Are you ready for a fresh start for family Carers? Then please say the following aloud: “I, (name), a family Carer for (name), pledge to make the rest of this year about discovering new in home care resources and support. This will help me decrease my stress, increase my skills, and boost my enthusiasm for providing in home care.”
Sound good? Let’s do a little brainstorming on the many ways family Carers like you can get the in home care services support you need while balancing your non-caregiver responsibilities. Don’t wait to reach out until you are stressed out and burned out.
Sure, if you are relatively new to the role of nurse at home or care for the elderly, you might think that you can handle it and don’t need any help with the in home care services you are providing. But take it from your battle-scarred brothers and sisters – if your carer duties are more than a short-term commitment, it’s wise to explore the importance of self care and line up some long-term support.

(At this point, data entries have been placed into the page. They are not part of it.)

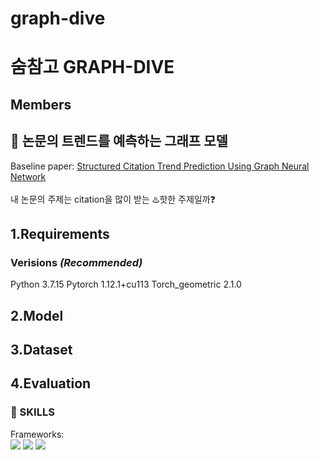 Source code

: # graph-dive

# 숨참고 GRAPH-DIVE
## Members

## 📕 논문의 트렌드를 예측하는 그래프 모델
Baseline paper: <a href="https://ieeexplore.ieee.org/document/9054769">Structured Citation Trend Prediction Using Graph Neural Network</a>
<br><br> 내 논문의 주제는 citation을 많이 받는 ♨️핫한 주제일까❓

## 1.Requirements

### Verisions *(Recommended)*
Python 3.7.15
Pytorch 1.12.1+cu113
Torch_geometric 2.1.0

## 2.Model

## 3.Dataset

## 4.Evaluation

### 📝 SKILLS
Frameworks:  
<img src="https://img.shields.io/badge/PyTorch-EE4C2C?style=flat-square&logo=pytorch&logoColor=white"/> <img src="https://img.shields.io/badge/scikit-learn-F7931E?style=flat-square&logo=scikit-learn&logoColor=white"/> <img src="https://img.shields.io/badge/pyg-3C2179?style=flat-square&logo=pyg&logoColor=white"/>
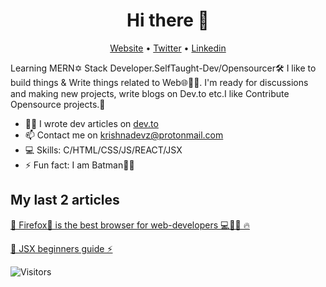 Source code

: <h1 align="center">Hi there 👋</h1>
<p align="center">
  <a href="https://krishnadevz.github.io/">Website</a> •
  <a href="https://twitter.com/krishnadevz">Twitter</a> •
  <a href="https://www.linkedin.com/in/krishnakakade/">Linkedin</a>
</p>

Learning MERN✡ Stack Developer.SelfTaught-Dev/Opensourcer🛠 I like to build things & Write things related to Web🌐🐱‍👤. 
I'm ready for discussions and making new projects, write blogs on Dev.to etc.I like Contribute Opensource projects.🌠
 


* ✍🏻 I wrote dev articles on [dev.to](https://dev.to/krishnadevz) 
* 📫 Contact me on [krishnadevz@protonmail.com](krishnadevz@protonmail.com)
* 💻 Skills: C/HTML/CSS/JS/REACT/JSX
* ⚡ Fun fact: I am Batman🐱‍👤

## My last 2 articles

[🚀 Firefox🦊 is the best browser for web-developers 💻🐱‍👤 🔥](https://dev.to/krishnakakade/firefox-is-the-best-browser-for-web-developers-49i7)

[🌊 JSX beginners guide  ⚡️](https://dev.to/krishnakakade/jsx-beginners-guide-2nim)

![Visitors](https://visitor-badge.glitch.me/badge?page_id=krishnadevz.krishnadevz)

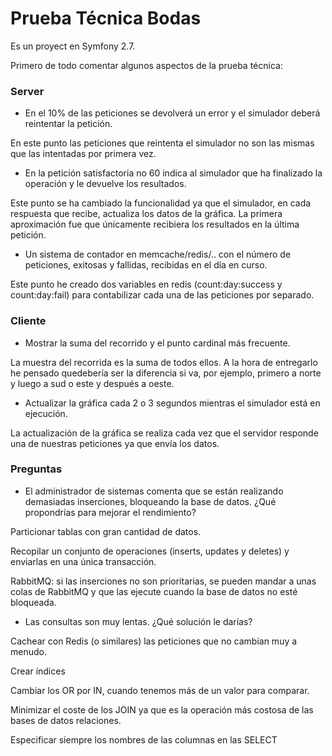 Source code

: Prueba Técnica Bodas
=====

Es un proyect en Symfony 2.7.

Primero de todo comentar algunos aspectos de la prueba técnica:

### Server

- En el 10% de las peticiones se devolverá un error y el simulador deberá reintentar la petición.

En este punto las peticiones que reintenta el simulador no son las mismas que 
las intentadas por primera vez.
 
- En la petición satisfactoria no 60 indica al simulador que ha finalizado la operación y le devuelve los
resultados.

Este punto se ha cambiado la funcionalidad ya que el simulador, en cada respuesta que recibe, actualiza los
datos de la gráfica. La primera aproximación fue que únicamente recibiera los resultados en la última petición.

- Un sistema de contador en memcache/redis/.. con el número de peticiones, exitosas y fallidas, recibidas en
el día en curso.

Este punto he creado dos variables en redis (count:day:success y count:day:fail) para contabilizar cada una de las 
peticiones por separado.

### Cliente

- Mostrar la suma del recorrido y el punto cardinal más frecuente.

La muestra del recorrida es la suma de todos ellos. A la hora de entregarlo he pensado quedebería ser
la diferencia si va, por ejemplo, primero a norte y luego a sud o este y después a oeste.

- Actualizar la gráfica cada 2 o 3 segundos mientras el simulador está en ejecución.

La actualización de la gráfica se realiza cada vez que el servidor responde una de nuestras peticiones
ya que envía los datos.

### Preguntas

- El administrador de sistemas comenta que se están realizando demasiadas inserciones, 
bloqueando la base de datos. ¿Qué propondrías para mejorar el rendimiento?

Particionar tablas con gran cantidad de datos.

Recopilar un conjunto de operaciones (inserts, updates y deletes) y enviarlas en una única transacción.

RabbitMQ: si las inserciones no son prioritarias, se pueden mandar a unas colas de RabbitMQ y que las ejecute cuando 
la base de datos no esté bloqueada. 

- Las consultas son muy lentas. ¿Qué solución le darías?

Cachear con Redis (o similares) las peticiones que no cambian muy a menudo. 

Crear índices

Cambiar los OR por IN, cuando tenemos más de un valor para comparar.

Minimizar el coste de los JOIN ya que es la operación más costosa de las bases de datos relaciones.

Especificar siempre los nombres de las columnas en las SELECT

How to Find a Support Group
One of the most frustrating aspects of being a family Carer is that you feel like nobody really understands what you are going through. Yes, your brother or aunt or best friend may express their sincere appreciation and admiration for your tireless efforts. However, they go back to their lives, whether it’s across town or thousands of kilometres away. This might leave you feeling quite alone. Participating in a community where you feel understood is one of the attractions of joining a Carer support group.
When you find the right group, you can develop relationships with people who share the same in home care challenges you face . You can speak freely about the in home care burdens you are facing – and the guilt you may feel for even considering it a burden! Joining a support group can not only help you let go of caregiver guilt, but also provide a sense of belonging, mutual support, and camaraderie with those within the group also responsible for in home care for the elderly loved ones. On top of the sense of camaraderie, you can swap tips on how to cope, learn where to acquire new skills, and feel like you are part of a collective of like-minded individuals.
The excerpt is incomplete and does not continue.